Il se racle la gorge. On appréhende en silence. La petite vieille aux cheveux bleus attend, avec du sang qui s’accumule au coin de l’œil.

— V’là, fait Bérurier. Ce bout-de-zan a avisé un écureuil, ainsi qu’on a eu l’honneur de vous en causer précédemment. Il l’a couru après. Un toutou, je vous mets au défi, vous lui lâchez un écureuil devant la truffe, le v’là qui fonce, qu’y soye chien de chasse ou de laitier, ou même bijou-à-sa-mémère comme dans le cas dont on préoccupe. Emporté par son nez lent, vot’médor se sera pété la frime contre la fontaine en coursant son casse-noisettes. Ensuite d’après quoi, étourdi, il a tombé dans l’eau et s’est noyé. Personne y a fait du mal, allez, ma brave dame ! Qui t’est-ce qu’aurait eu le cœur de s’en prendre à une petite bricole sans défense comme ça ? Visez-moi ce pauv’ moustique av’c son ruban détrempé… On dirait une pantoufle perdue…

Il essuie un pleur imaginaire, qui n’en va pas moins droit au cœur de la vieille. Vaincue par toutes ces belles assurances, elle aborde le troisième stade de la peine : celui de la prostration.

— Oskar chuchote-t-elle en s’abattant sur un siège, tu téléphoneras à une maison funéraire. Je veux qu’il ait un bel enterrement. Le cercueil en acajou, avec des poignées d’argent massif ! Capitonnage en satin. Et que le caveau soit beau, Oskar. Marbre rose et lettres d’or…

— Oui, ma colombe ! Ne t’inquiète pas, ma zibeline ! Sois forte, mon hermine des neiges ! Tout ce que tu voudras : un catafalque ! Un mausolée ! L’eau chaude sur l’évier ! La stéréo ! On jouera du Chopin.

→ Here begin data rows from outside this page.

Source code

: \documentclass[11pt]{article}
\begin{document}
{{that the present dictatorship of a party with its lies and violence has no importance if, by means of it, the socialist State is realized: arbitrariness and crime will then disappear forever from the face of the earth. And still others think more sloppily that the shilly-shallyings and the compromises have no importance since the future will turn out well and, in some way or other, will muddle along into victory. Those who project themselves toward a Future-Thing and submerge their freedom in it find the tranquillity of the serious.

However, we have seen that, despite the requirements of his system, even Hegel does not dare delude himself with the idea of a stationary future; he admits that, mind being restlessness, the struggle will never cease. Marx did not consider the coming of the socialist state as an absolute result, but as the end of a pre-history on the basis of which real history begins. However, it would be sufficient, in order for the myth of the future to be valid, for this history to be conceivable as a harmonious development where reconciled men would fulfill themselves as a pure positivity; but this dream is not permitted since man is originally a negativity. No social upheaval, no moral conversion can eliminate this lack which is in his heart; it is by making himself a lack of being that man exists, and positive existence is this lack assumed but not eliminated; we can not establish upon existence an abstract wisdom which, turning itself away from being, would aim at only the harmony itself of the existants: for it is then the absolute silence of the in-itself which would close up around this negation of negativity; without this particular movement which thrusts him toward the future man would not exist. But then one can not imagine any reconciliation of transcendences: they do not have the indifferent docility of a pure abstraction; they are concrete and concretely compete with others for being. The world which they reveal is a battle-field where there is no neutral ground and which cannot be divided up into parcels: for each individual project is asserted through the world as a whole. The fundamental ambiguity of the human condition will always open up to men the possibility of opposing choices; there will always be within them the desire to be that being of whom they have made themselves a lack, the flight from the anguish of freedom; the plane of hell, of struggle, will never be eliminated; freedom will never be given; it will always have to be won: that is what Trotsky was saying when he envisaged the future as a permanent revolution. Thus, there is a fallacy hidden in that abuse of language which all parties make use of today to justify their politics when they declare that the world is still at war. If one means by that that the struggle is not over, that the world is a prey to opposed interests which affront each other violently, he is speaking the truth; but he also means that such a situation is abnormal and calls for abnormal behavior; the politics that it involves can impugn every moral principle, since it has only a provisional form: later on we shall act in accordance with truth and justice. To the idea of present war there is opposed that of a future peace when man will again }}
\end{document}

Je serai au pupitre ! J’alerterai les notables, les corps constitués. Je te promets un conseiller fédéral au moins, pour les funérailles. Garde ton grand courage, mon oiseau rare. Place ta confiance dans le temps souverain ! Prie ! Un jour la paix viendra ! Tu retrouveras ton équilibre… Tu referas ta vie. Rappelle-toi, lorsque « Libellule » s’est fait écraser par une motocyclette, tu as cru que tout était fini. Et puis il y a eu Jipsy…

Le maestro se démène. Se prodigue. Brave homme. Mari de devoir. On administre un calmant à la pauvre femme. On parvient à lui arracher des bras le cadavre de la houppette mouillée. Elle s’abandonne.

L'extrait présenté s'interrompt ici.